WORK REQUEST:
Could you show each line of the records that contains the word "Stephen"?

Pictures paired with source code:
<<<<
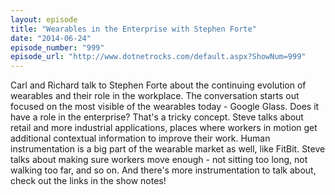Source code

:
 ```yaml
---
layout: episode
title: "Wearables in the Enterprise with Stephen Forte"
date: "2014-06-24"
episode_number: "999"
episode_url: "http://www.dotnetrocks.com/default.aspx?ShowNum=999"
---
```


Carl and Richard talk to Stephen Forte about the continuing evolution of wearables and their role in the workplace. The conversation starts out focused on the most visible of the wearables today - Google Glass. Does it have a role in the enterprise? That's a tricky concept. Steve talks about retail and more industrial applications, places where workers in motion get additional contextual information to improve their work. Human instrumentation is a big part of the wearable market as well, like FitBit. Steve talks about making sure workers move enough - not sitting too long, not walking too far, and so on. And there's more instrumentation to talk about, check out the links in the show notes!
>>>>
WORKED SOLUTION:
title: "Wearables in the Enterprise with Stephen Forte"
Carl and Richard talk to Stephen Forte about the continuing evolution of wearables and their role in the workplace. The conversation starts out focused on the most visible of the wearables today - Google Glass. Does it have a role in the enterprise? That's a tricky concept. Steve talks about retail and more industrial applications, places where workers in motion get additional contextual information to improve their work. Human instrumentation is a big part of the wearable market as well, like FitBit. Steve talks about making sure workers move enough - not sitting too long, not walking too far, and so on. And there's more instrumentation to talk about, check out the links in the show notes!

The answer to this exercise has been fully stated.